- _PROBLEM DETAILS_
Take every line from the records below that includes the word "Werror".

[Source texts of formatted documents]
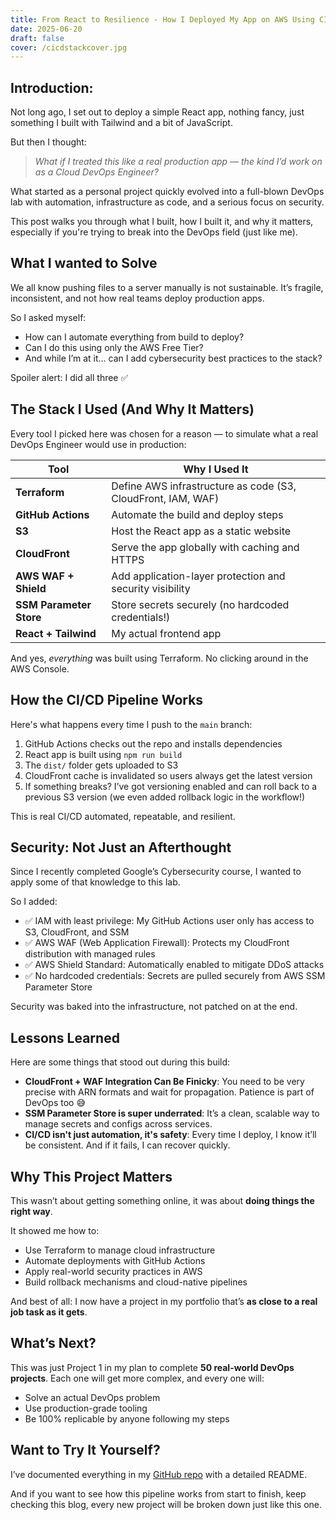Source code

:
 ```yaml
---
title: From React to Resilience - How I Deployed My App on AWS Using CICD, Terraform, and WAF
date: 2025-06-20
draft: false
cover: /cicdstackcover.jpg
---
```

## Introduction: 
Not long ago, I set out to deploy a simple React app, nothing fancy, just something I built with Tailwind and a bit of JavaScript.

But then I thought:

> _What if I treated this like a real production app — the kind I’d work on as a Cloud DevOps Engineer?_

What started as a personal project quickly evolved into a full-blown DevOps lab with automation, infrastructure as code, and a serious focus on security.

This post walks you through what I built, how I built it, and why it matters, especially if you're trying to break into the DevOps field (just like me).

## What I wanted to Solve
We all know pushing files to a server manually is not sustainable. It’s fragile, inconsistent, and not how real teams deploy production apps.

So I asked myself:
-  How can I automate everything from build to deploy?
-  Can I do this using only the AWS Free Tier?
-  And while I’m at it… can I add cybersecurity best practices to the stack?

Spoiler alert: I did all three ✅

## The Stack I Used (And Why It Matters)
Every tool I picked here was chosen for a reason — to simulate what a real DevOps Engineer would use in production:

|Tool|Why I Used It|
|---|---|
|**Terraform**|Define AWS infrastructure as code (S3, CloudFront, IAM, WAF)|
|**GitHub Actions**|Automate the build and deploy steps|
|**S3**|Host the React app as a static website|
|**CloudFront**|Serve the app globally with caching and HTTPS|
|**AWS WAF + Shield**|Add application-layer protection and security visibility|
|**SSM Parameter Store**|Store secrets securely (no hardcoded credentials!)|
|**React + Tailwind**|My actual frontend app|

And yes, _everything_ was built using Terraform. No clicking around in the AWS Console.

## How the CI/CD Pipeline Works
Here's what happens every time I push to the `main` branch:
1. GitHub Actions checks out the repo and installs dependencies
2. React app is built using `npm run build`
3. The `dist/` folder gets uploaded to S3
4. CloudFront cache is invalidated so users always get the latest version
5. If something breaks? I’ve got versioning enabled and can roll back to a previous S3 version (we even added rollback logic in the workflow!)

This is real CI/CD automated, repeatable, and resilient.

## Security: Not Just an Afterthought
Since I recently completed Google’s Cybersecurity course, I wanted to apply some of that knowledge to this lab.

So I added:
-  ✅ IAM with least privilege: My GitHub Actions user only has access to S3, CloudFront, and SSM
-  ✅ AWS WAF (Web Application Firewall): Protects my CloudFront distribution with managed rules
-  ✅ AWS Shield Standard: Automatically enabled to mitigate DDoS attacks
-  ✅ No hardcoded credentials: Secrets are pulled securely from AWS SSM Parameter Store

Security was baked into the infrastructure, not patched on at the end.

## Lessons Learned
Here are some things that stood out during this build:
-  **CloudFront + WAF Integration Can Be Finicky**: You need to be very precise with ARN formats and wait for propagation. Patience is part of DevOps too 😅
-  **SSM Parameter Store is super underrated**: It’s a clean, scalable way to manage secrets and configs across services.
-  **CI/CD isn't just automation, it's safety**: Every time I deploy, I know it’ll be consistent. And if it fails, I can recover quickly.

## Why This Project Matters
This wasn’t about getting something online, it was about **doing things the right way**.

It showed me how to:
-  Use Terraform to manage cloud infrastructure
-  Automate deployments with GitHub Actions
-  Apply real-world security practices in AWS
-  Build rollback mechanisms and cloud-native pipelines

And best of all: I now have a project in my portfolio that’s **as close to a real job task as it gets**.

## What’s Next?
This was just Project 1 in my plan to complete **50 real-world DevOps projects**. Each one will get more complex, and every one will:

-  Solve an actual DevOps problem
-  Use production-grade tooling
-  Be 100% replicable by anyone following my steps

## Want to Try It Yourself?
I’ve documented everything in my [GitHub repo](https://github.com/JORGEBAYUELO/react-s3-deploy) with a detailed README.

And if you want to see how this pipeline works from start to finish, keep checking this blog, every new project will be broken down just like this one.
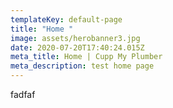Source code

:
 ```yaml
---
templateKey: default-page
title: "Home "
image: assets/herobanner3.jpg
date: 2020-07-20T17:40:24.015Z
meta_title: Home | Cupp My Plumber
meta_description: test home page
---
```

fadfaf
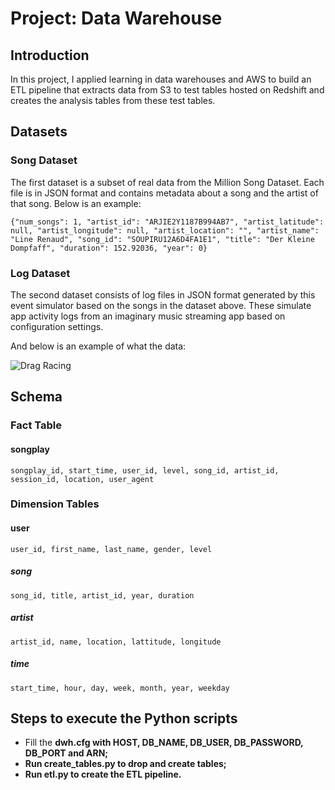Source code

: # Project: Data Warehouse

## Introduction 

In this project, I applied learning in data warehouses and AWS to build an ETL pipeline that extracts data from S3 to test tables hosted on Redshift and creates the analysis tables from these test tables.

## Datasets

### Song Dataset
The first dataset is a subset of real data from the Million Song Dataset. Each file is in JSON format and contains metadata about a song and the artist of that song. Below is an example:

```
{"num_songs": 1, "artist_id": "ARJIE2Y1187B994AB7", "artist_latitude": null, "artist_longitude": null, "artist_location": "", "artist_name": "Line Renaud", "song_id": "SOUPIRU12A6D4FA1E1", "title": "Der Kleine Dompfaff", "duration": 152.92036, "year": 0}
```

### Log Dataset
The second dataset consists of log files in JSON format generated by this event simulator based on the songs in the dataset above. These simulate app activity logs from an imaginary music streaming app based on configuration settings.

And below is an example of what the data:

![Drag Racing](https://video.udacity-data.com/topher/2019/February/5c6c3ce5_log-data/log-data.png)

## Schema

### Fact Table
#### songplay

    songplay_id, start_time, user_id, level, song_id, artist_id, session_id, location, user_agent

### Dimension Tables 
#### user

    user_id, first_name, last_name, gender, level

##### song

    song_id, title, artist_id, year, duration

##### artist

    artist_id, name, location, lattitude, longitude

##### time

    start_time, hour, day, week, month, year, weekday
    
## Steps to execute the Python scripts

- Fill the <b> dwh.cfg <b> with HOST, DB_NAME, DB_USER, DB_PASSWORD, DB_PORT and ARN;
- Run <b> create_tables.py <b> to drop and create tables;
- Run <b> etl.py <b> to create the ETL pipeline.
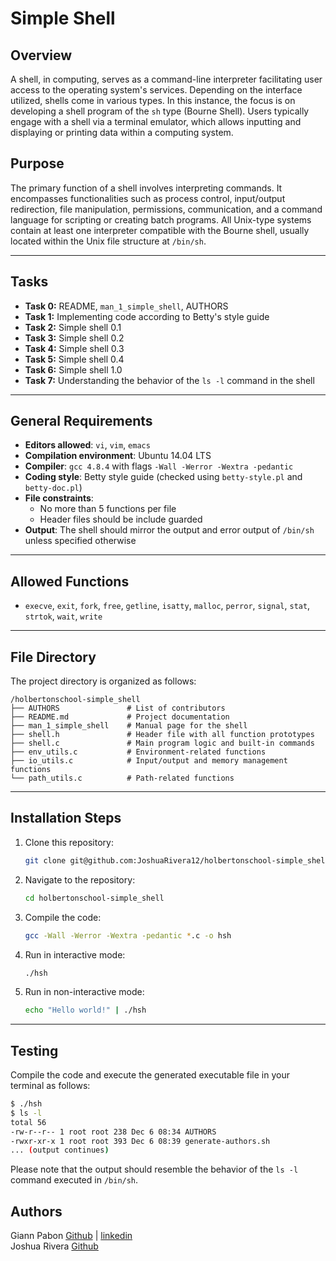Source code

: # Simple Shell

## Overview

A shell, in computing, serves as a command-line interpreter facilitating user access to the operating system's services. Depending on the interface utilized, shells come in various types. In this instance, the focus is on developing a shell program of the `sh` type (Bourne Shell). Users typically engage with a shell via a terminal emulator, which allows inputting and displaying or printing data within a computing system.

## Purpose

The primary function of a shell involves interpreting commands. It encompasses functionalities such as process control, input/output redirection, file manipulation, permissions, communication, and a command language for scripting or creating batch programs. All Unix-type systems contain at least one interpreter compatible with the Bourne shell, usually located within the Unix file structure at `/bin/sh`.

---

## Tasks

- **Task 0:** README, `man_1_simple_shell`, AUTHORS
- **Task 1:** Implementing code according to Betty's style guide
- **Task 2:** Simple shell 0.1
- **Task 3:** Simple shell 0.2
- **Task 4:** Simple shell 0.3
- **Task 5:** Simple shell 0.4
- **Task 6:** Simple shell 1.0
- **Task 7:** Understanding the behavior of the `ls -l` command in the shell

---

## General Requirements

- **Editors allowed**: `vi`, `vim`, `emacs`
- **Compilation environment**: Ubuntu 14.04 LTS
- **Compiler**: `gcc 4.8.4` with flags `-Wall -Werror -Wextra -pedantic`
- **Coding style**: Betty style guide (checked using `betty-style.pl` and `betty-doc.pl`)
- **File constraints**:
  - No more than 5 functions per file
  - Header files should be include guarded
- **Output**: The shell should mirror the output and error output of `/bin/sh` unless specified otherwise

---

## Allowed Functions

- `execve`, `exit`, `fork`, `free`, `getline`, `isatty`, `malloc`, `perror`, `signal`, `stat`, `strtok`, `wait`, `write`

---

## File Directory

The project directory is organized as follows:

```
/holbertonschool-simple_shell
├── AUTHORS               # List of contributors
├── README.md             # Project documentation
├── man_1_simple_shell    # Manual page for the shell
├── shell.h               # Header file with all function prototypes
├── shell.c               # Main program logic and built-in commands
├── env_utils.c           # Environment-related functions
├── io_utils.c            # Input/output and memory management functions
└── path_utils.c          # Path-related functions
```

---

## Installation Steps

1. Clone this repository:
   ```bash
   git clone git@github.com:JoshuaRivera12/holbertonschool-simple_shell.git
   ```
2. Navigate to the repository:
   ```bash
   cd holbertonschool-simple_shell
   ```
3. Compile the code:
   ```bash
   gcc -Wall -Werror -Wextra -pedantic *.c -o hsh
   ```
4. Run in interactive mode:
   ```bash
   ./hsh
   ```
5. Run in non-interactive mode:
   ```bash
   echo "Hello world!" | ./hsh
   ```

---

## Testing

Compile the code and execute the generated executable file in your terminal as follows:

```bash
$ ./hsh
$ ls -l
total 56
-rw-r--r-- 1 root root 238 Dec 6 08:34 AUTHORS
-rwxr-xr-x 1 root root 393 Dec 6 08:39 generate-authors.sh
... (output continues)
```

Please note that the output should resemble the behavior of the `ls -l` command executed in `/bin/sh`.

## Authors
Giann Pabon [Github](https://github.com/GiannPabon) | [linkedin](https://www.linkedin.com/in/giannpabon/) <br />
Joshua Rivera [Github](https://github.com/JoshuaRivera12)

- _RESULT FOR THIS EXERCISE_
- **Compiler**: `gcc 4.8.4` with flags `-Wall -Werror -Wextra -pedantic`
   gcc -Wall -Werror -Wextra -pedantic *.c -o hsh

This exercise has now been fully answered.